Input Start Marker

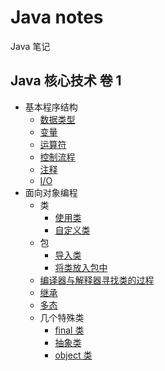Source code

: # Java notes

Java 笔记

## Java 核心技术 卷 1

- 基本程序结构
    - [数据类型](./corejava/basic-program-structure/datatype.md)
    - [变量](./corejava/basic-program-structure/variable.md)
    - [运算符](./corejava/basic-program-structure/operator.md)
    - [控制流程](./corejava/basic-program-structure/control-flow.md)
    - [注释](./corejava/basic-program-structure/comment.md)
    - [I/O](./corejava/basic-program-structure/io.md)
- 面向对象编程
    - 类
        - [使用类](./corejava/object-oriented/class/use-class.md)
        - [自定义类](./corejava/object-oriented/class/custom-class.md)
    - 包
        - [导入类](./corejava/object-oriented/package/import-class.md)
        - [将类放入包中](./corejava/object-oriented/package/put-class-into-package.md)
    - [编译器与解释器寻找类的过程](./corejava/object-oriented/how-compiler-and-vm-find-class.md)
    - [继承](./corejava/object-oriented/inherit.md)
    - [多态](./corejava/object-oriented/polymorphism.md)
    - 几个特殊类
        - [final 类](./corejava/object-oriented//special-classes/final-class.md)
        - [抽象类](./corejava/object-oriented/special-classes/abstract-class.md)
        - [object 类](./corejava/object-oriented/special-classes/object-class.md)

Input End Marker

§ Problem to solve: Stop at the line containing "- [注释](./corej" and include it. Everything from the first line of the material up to there is to be repeated exactly, leaving out pictures.

§ Task result:
Source code

: # Java notes

Java 笔记

## Java 核心技术 卷 1

- 基本程序结构
    - [数据类型](./corejava/basic-program-structure/datatype.md)
    - [变量](./corejava/basic-program-structure/variable.md)
    - [运算符](./corejava/basic-program-structure/operator.md)
    - [控制流程](./corejava/basic-program-structure/control-flow.md)
    - [注释](./corejava/basic-program-structure/comment.md)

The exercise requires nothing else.